A significant proportion of the resident population participates in daily commuting flows between Monza and Milan, influencing demographic patterns, employment distribution and urban development.

=== Immigration ===

Foreign population by country of birth (2025)
| Country of birth | Population |
|---|---|
| Egypt | 1,634 |
| Peru | 1,404 |
| Albania | 1,262 |
| Romania | 1,255 |
| Bangladesh | 1,201 |
| Ukraine | 1,201 |
| Ecuador | 874 |
| Sri Lanka | 855 |
| Morocco | 660 |
| Moldova | 636 |
| Brazil | 551 |
| Philippines | 511 |
| China | 459 |
| Russia | 373 |
| France | 296 |

As of 2025, immigrants make up 15.3% of the total population. The 5 largest foreign countries of birth are Egypt, Peru, Albania, Romania, and Bangladesh.

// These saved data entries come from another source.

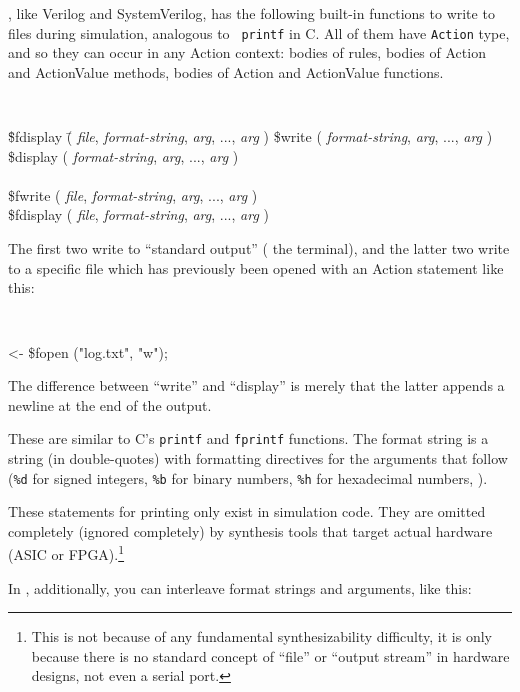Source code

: {\BSV}, like Verilog and SystemVerilog, has the following built-in
functions to write to files during simulation, analogous to {\tt
printf} in C. All of them have {\tt Action} type, and so they can
occur in any Action context: bodies of rules, bodies of Action and
ActionValue methods, bodies of Action and ActionValue functions.

{\tt
\begin{tabbing}
\hmmm\= \$fdisplay \= ( {\it file}, \= {\it format-string}, {\it arg}, ..., {\it arg} ) \kill
     \> \$write    \> (             \> {\it format-string}, {\it arg}, ..., {\it arg} ) \\
     \> \$display  \> (             \> {\it format-string}, {\it arg}, ..., {\it arg} ) \\
\\
     \> \$fwrite   \> ( {\it file}, \> {\it format-string}, {\it arg}, ..., {\it arg} ) \\
     \> \$fdisplay \> ( {\it file}, \= {\it format-string}, {\it arg}, ..., {\it arg} )
\end{tabbing}
}

The first two write to ``standard output'' ({\ie} the terminal), and
the latter two write to a specific file which has previously been
opened with an Action statement like this:

{\tt
\begin{tabbing}
 <- \$fopen ("log.txt", "w");
\end{tabbing}
}

The difference between ``write'' and ``display'' is merely that the
latter appends a newline at the end of the output.

These are similar to C's \verb|printf| and \verb|fprintf| functions.
The format string is a string (in double-quotes) with formatting
directives for the arguments that follow (\verb|%d| for signed
integers, \verb|%b| for binary numbers, \verb|%h| for hexadecimal
numbers, {\etc}).

These {\BSV} statements for printing only exist in simulation code.
They are omitted completely (ignored completely) by synthesis tools
that target actual hardware (ASIC or FPGA).\footnote{This is not
because of any fundamental synthesizability difficulty, it is only
because there is no standard concept of ``file'' or ``output stream''
in hardware designs, not even a serial port.}

In {\BSV}, additionally, you can interleave format strings and arguments, like this:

Immigration to Monza has developed primarily since the late 20th century and is associated with labour demand in manufacturing, construction, services and domestic work. Foreign residents contribute significantly to the working-age population and to demographic renewal.

This pattern follows broader trends in northern Italy, where immigration has partly offset population ageing and labour shortages.

=== Religion ===

Monza Cathedral

The population of Monza is predominantly affiliated with the Catholic Church, reflecting the historical religious structure of Italy. The city is part of the Roman Catholic Archdiocese of Milan, one of the largest dioceses in Europe.

In addition to the Catholic majority, Monza hosts communities belonging to other Christian denominations, as well as Muslim, Orthodox, Hindu and Buddhist groups. These communities are linked primarily to migration patterns in recent decades.

Religious diversity is reflected in the presence of different places of worship within the city and the surrounding metropolitan area.

== Economy ==

The economy of Monza is closely integrated with that of the Brianza district and the wider Milan metropolitan area, forming part of one of the most industrialised regions of Italy.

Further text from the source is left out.